Plaintiff strongly opposed defendant’s motion to dismiss claiming that defendant cannot
invoke Articles 1409 and 1491 of the Civil Code as Article 1422 of the same Code
provides that ‘The defense of illegality of contracts is not available to third persons
whose interests are not directly affected’.
ISSUE
WON the contract of sale between appellant and his father-in-law, the late Francisco
Militante over the property was void because it was made when plaintiff was counsel of
his father-in-law in a land registration case involving the property in dispute.
HELD
The stipulated facts and exhibits of record indisputably established plaintiff’s lack of
cause of action and justified the outright dismissal of the complaint. Plaintiff’s claim of
ownership to the land in question was predicated on the sale thereof for P2,000.00 made
in 1956 by his father-in-law, Francisco Militante, in his favor, at a time when Militante’s
application for registration thereof had already been dismissed by the Iloilo land
registration court and was pending appeal in the Court of Appeals.
Hence, there was no right or title to the land that could be transferred or sold by
Militante’s purported sale in 1956 in favor of plaintiff. Manifestly, then plaintiff’s
complaint against defendant, to be declared absolute owner of the land and to be restored
to possession thereof with damages was bereft of any factual or legal basis.
Article 1491 of our Civil Code (like Article 1459 of the Spanish Civil Code) prohibits in
its six paragraphs certain persons, by reason of the relation of trust or their peculiar
control over the property, from acquiring such property in their trust or control either
directly or indirectly and even at a public or judicial auction as follows: (1) guardians; (2)
agents; (3) administrators; (4)public officers and employees; judicial officers and
employees, prosecuting attorneys, and lawyers; and (6) others especially disqualified by
law.
GSIS owned a parcel of land with a building and printing equipment in Paco, Manila. It
was sold to Maharlika in a Conditional Contract of Sale with the stipulation that if
Maharlika failed to pay monthly installments in 90 days, the GSIS would automatically
cancel the contract. Because Maharlika failed to pay several monthly installments, GSIS
demanded that Maharlika vacate the premises. Even though Maharlika refused to do so,
the GSIS published an advertisement inviting the public to bid in a public auction.

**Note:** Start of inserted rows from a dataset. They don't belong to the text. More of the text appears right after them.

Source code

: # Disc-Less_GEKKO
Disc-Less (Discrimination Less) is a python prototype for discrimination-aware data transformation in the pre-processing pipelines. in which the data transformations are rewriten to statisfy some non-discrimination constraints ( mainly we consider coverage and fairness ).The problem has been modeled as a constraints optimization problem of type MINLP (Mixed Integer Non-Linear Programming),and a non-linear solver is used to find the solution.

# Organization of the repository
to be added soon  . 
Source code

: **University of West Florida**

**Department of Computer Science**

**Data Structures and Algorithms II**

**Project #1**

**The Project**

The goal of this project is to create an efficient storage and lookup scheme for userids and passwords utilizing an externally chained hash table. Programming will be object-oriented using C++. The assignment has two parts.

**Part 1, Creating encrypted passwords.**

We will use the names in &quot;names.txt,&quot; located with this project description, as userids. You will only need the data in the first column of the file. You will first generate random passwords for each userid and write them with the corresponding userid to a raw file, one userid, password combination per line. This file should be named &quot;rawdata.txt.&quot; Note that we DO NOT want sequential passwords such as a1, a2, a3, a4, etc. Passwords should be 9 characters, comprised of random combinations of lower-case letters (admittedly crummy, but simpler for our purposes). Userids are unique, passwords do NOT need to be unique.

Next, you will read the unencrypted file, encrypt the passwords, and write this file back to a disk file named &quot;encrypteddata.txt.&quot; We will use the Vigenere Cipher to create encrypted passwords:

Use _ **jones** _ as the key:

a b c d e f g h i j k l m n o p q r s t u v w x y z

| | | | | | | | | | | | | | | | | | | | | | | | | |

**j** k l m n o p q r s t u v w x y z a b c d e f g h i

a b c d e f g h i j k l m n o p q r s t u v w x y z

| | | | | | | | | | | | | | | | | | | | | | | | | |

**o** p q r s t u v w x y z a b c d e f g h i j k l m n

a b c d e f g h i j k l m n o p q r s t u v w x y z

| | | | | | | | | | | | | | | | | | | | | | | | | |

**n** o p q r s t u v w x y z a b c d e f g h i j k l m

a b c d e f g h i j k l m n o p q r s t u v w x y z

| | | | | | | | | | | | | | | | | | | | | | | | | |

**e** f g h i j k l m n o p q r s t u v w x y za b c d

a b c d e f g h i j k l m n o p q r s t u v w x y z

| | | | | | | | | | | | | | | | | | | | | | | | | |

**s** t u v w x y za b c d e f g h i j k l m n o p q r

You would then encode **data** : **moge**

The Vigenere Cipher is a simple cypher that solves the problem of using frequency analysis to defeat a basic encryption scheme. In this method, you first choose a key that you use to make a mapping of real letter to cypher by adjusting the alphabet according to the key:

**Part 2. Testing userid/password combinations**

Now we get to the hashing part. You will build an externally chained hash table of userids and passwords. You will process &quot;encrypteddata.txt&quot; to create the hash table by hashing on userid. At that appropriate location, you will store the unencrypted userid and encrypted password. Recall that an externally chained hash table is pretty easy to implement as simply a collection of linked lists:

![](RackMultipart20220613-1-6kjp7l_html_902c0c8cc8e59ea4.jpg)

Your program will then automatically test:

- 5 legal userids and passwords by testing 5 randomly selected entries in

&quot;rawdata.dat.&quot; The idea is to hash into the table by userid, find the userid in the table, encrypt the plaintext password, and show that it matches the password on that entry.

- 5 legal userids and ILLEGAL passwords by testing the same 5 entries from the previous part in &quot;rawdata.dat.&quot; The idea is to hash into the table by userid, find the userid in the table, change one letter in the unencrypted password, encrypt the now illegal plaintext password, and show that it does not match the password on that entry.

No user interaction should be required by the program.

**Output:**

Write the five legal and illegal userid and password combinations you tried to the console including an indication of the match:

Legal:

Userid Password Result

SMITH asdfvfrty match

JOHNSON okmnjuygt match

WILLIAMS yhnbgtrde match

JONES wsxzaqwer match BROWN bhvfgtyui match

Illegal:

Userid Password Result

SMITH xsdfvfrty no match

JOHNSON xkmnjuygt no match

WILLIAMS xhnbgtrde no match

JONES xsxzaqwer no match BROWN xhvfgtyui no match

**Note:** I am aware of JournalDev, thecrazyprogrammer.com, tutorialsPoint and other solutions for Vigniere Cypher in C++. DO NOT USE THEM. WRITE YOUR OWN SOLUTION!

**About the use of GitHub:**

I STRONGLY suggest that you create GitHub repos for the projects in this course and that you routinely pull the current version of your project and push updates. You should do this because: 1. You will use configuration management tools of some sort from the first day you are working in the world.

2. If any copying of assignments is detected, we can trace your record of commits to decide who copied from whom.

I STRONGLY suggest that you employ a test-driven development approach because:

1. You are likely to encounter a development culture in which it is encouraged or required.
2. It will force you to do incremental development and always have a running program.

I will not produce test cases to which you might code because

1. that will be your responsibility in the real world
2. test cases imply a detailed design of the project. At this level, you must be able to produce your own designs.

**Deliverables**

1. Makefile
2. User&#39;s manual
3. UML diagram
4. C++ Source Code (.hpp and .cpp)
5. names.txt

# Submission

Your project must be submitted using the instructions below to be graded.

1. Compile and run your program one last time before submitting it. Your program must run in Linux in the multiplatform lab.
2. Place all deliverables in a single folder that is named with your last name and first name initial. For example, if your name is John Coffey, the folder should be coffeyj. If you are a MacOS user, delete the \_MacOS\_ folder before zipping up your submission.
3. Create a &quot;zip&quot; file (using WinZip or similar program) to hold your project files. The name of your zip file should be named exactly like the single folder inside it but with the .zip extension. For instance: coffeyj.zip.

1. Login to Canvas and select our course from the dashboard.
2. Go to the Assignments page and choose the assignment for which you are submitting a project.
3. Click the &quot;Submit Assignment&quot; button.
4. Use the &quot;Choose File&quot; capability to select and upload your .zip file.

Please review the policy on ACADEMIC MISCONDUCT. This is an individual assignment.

A day
before the scheduled bidding, Adolfo Calica, the President of Maharlika, gave the GSIS
head office 2 checks worth 11,000 and a proposal for a compromise agreement. The
GSIS General Manager Roman Cruz gave a not to Maharlika saying “Hold Bidding.

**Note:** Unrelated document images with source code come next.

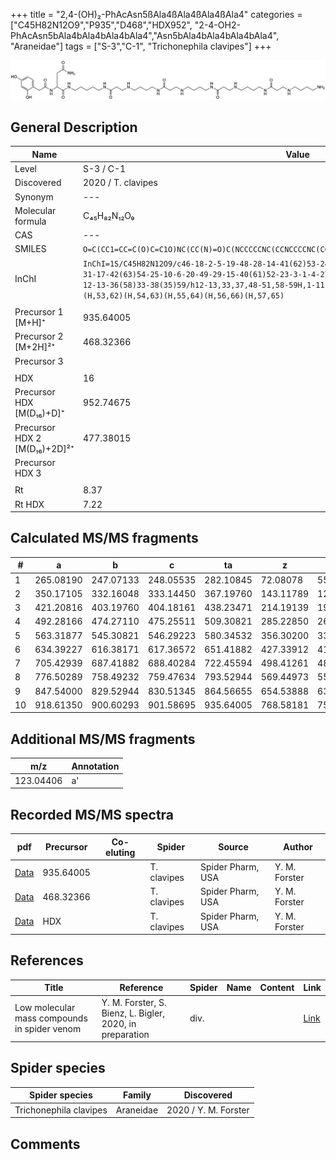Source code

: +++
title = "2,4-(OH)₂-PhAcAsn5ßAla4ßAla4ßAla4ßAla4"
categories = ["C45H82N12O9","P935","D468","HDX952",
"2-4-OH2-PhAcAsn5bAla4bAla4bAla4bAla4","Asn5bAla4bAla4bAla4bAla4",
"Araneidae"]
tags = ["S-3","C-1",
"Trichonephila clavipes"]
+++

![](/img/2-4-OH2-PhAcAsn5bAla4bAla4bAla4bAla4.png)

## General Description

| Name                       | Value              |
|----------------------------|--------------------|
| Level                      | S-3 / C-1          |
| Discovered                 | 2020 / T. clavipes |
| Synonym                    | ---                |
| Molecular formula          | C₄₅H₈₂N₁₂O₉                   |
| CAS                        | ---                |
| SMILES | `O=C(CC1=CC=C(O)C=C1O)NC(CC(N)=O)C(NCCCCCNC(CCNCCCCNC(CCNCCCCNC(CCNCCCCNC(CCNCCCCN)=O)=O)=O)=O)=O`  |
| InChI  | `InChI=1S/C45H82N12O9/c46-18-2-5-19-48-28-14-41(62)53-24-9-7-21-50-30-16-43(64)55-26-11-8-22-51-31-17-42(63)54-25-10-6-20-49-29-15-40(61)52-23-3-1-4-27-56-45(66)37(34-39(47)60)57-44(65)32-35-12-13-36(58)33-38(35)59/h12-13,33,37,48-51,58-59H,1-11,14-32,34,46H2,(H2,47,60)(H,52,61)(H,53,62)(H,54,63)(H,55,64)(H,56,66)(H,57,65)`  |
|                            |                    |
| Precursor 1 [M+H]⁺       | 935.64005      |
| Precursor 2 [M+2H]²⁺        | 468.32366       |
| Precursor 3                |                    |
|                            |                    |
| HDX                        | 16                   |
| Precursor HDX   [M(D₁₆)+D]⁺   | 952.74675                   |
| Precursor HDX 2 [M(D₁₆)+2D]²⁺ | 477.38015                   |
| Precursor HDX 3            |                    |
|                            |                    |
| Rt                         | 8.37                   |
| Rt HDX                     | 7.22                   |

## Calculated MS/MS fragments

| # | a         | b         | c         | ta        | z         | y         | tz        |
|---|-----------|-----------|-----------|-----------|-----------|-----------|-----------|
| 1 | 265.08190 | 247.07133 | 248.05535 | 282.10845 | 72.08078 | 55.05423 | 89.10732 |
| 2 | 350.17105 | 332.16048 | 333.14450 | 367.19760 | 143.11789 | 126.09134 | 160.14444 |
| 3 | 421.20816 | 403.19760 | 404.18161 | 438.23471 | 214.19139 | 197.16484 | 231.21794 |
| 4 | 492.28166 | 474.27110 | 475.25511 | 509.30821 | 285.22850 | 268.20195 | 302.25505 |
| 5 | 563.31877 | 545.30821 | 546.29223 | 580.34532 | 356.30200 | 339.27545 | 373.32855 |
| 6 | 634.39227 | 616.38171 | 617.36572 | 651.41882 | 427.33912 | 410.31257 | 444.36566 |
| 7 | 705.42939 | 687.41882 | 688.40284 | 722.45594 | 498.41261 | 481.38607 | 515.43916 |
| 8 | 776.50289 | 758.49232 | 759.47634 | 793.52944 | 569.44973 | 552.42318 | 586.47628 |
| 9 | 847.54000 | 829.52944 | 830.51345 | 864.56655 | 654.53888 | 637.51233 | 671.56543 |
| 10 | 918.61350 | 900.60293 | 901.58695 | 935.64005 | 768.58181 | 751.55526 | 785.60835 |

## Additional MS/MS fragments

| m/z       | Annotation |
|-----------|------------|
| 123.04406 | a'         |

## Recorded MS/MS spectra

| pdf                                             | Precursor | Co-eluting | Spider      | Source                       | Author        |
|-------------------------------------------------|-----------|------------|-------------|------------------------------|---------------|
| [Data](/pdf/N-clavipes/935_2-4-OH2-PhAcAsn5bAla4bAla4bAla4bAla4_Nc.pdf) | 935.64005 |           | T. clavipes | Spider Pharm, USA | Y. M. Forster |
| [Data](/pdf/N-clavipes/935_2-4-OH2-PhAcAsn5bAla4bAla4bAla4bAla4_Nc_2.pdf) | 468.32366 |           | T. clavipes | Spider Pharm, USA | Y. M. Forster |
| [Data](/pdf/N-clavipes/935_2-4-OH2-PhAcAsn5bAla4bAla4bAla4bAla4_Nc_HDX.pdf) | HDX |           | T. clavipes | Spider Pharm, USA | Y. M. Forster |


## References

| Title | Reference | Spider | Name | Content | Link |
|-------|-----------|--------|------|---------|------|
| Low molecular mass compounds in spider venom      | Y. M. Forster, S. Bienz, L. Bigler, 2020, in preparation          | div.       |   |   | [Link](unknown) |

## Spider species

| Spider species     | Family     | Discovered           |
|--------------------|------------|----------------------|
| Trichonephila clavipes | Araneidae | 2020 / Y. M. Forster |


## Comments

Discuss with me.” However, the public bidding took place as scheduled and the property
was subsequently awarded to Luz Tagle, the wife of the GSIS Retirement Division Chief.
Maharlika demanded that the sale be considered null and void, as Mrs. Tagle should have
been disqualified from bidding for the GSIS property. RTC and CA both ruled that the
Tagles were entitled to the property and Maharlika should vacate the premises.
ISSUE
HELD
NO. The sale to them was against public policy. First of all, the GSIS head office was
stopped from claiming that they did not give the impression to Maharlika that they were
accepting the proposal for a compromise agreement. The act of the general manager is
binding on GSIS. Second, Article 1491 (4) of the CC provides that public officers and
employees are prohibited from purchasing the property of the state or any GOCC or
institution, the administration of which has been entrusted to them cannot purchase, even
at public or judicial auction, either in person or through the mediation of another. The SC
held that as an employee of the GSIS, Edilberto Tagle and his wife are disqualified from
bidding on the property belonging to the GSIS because it gives the impression that there
was politics involved in the sale. It is not necessary that actual fraud be shown, for a
contract which tends to injure the public service is void although the parties entered into
it honestly and proceeded under it in good faith.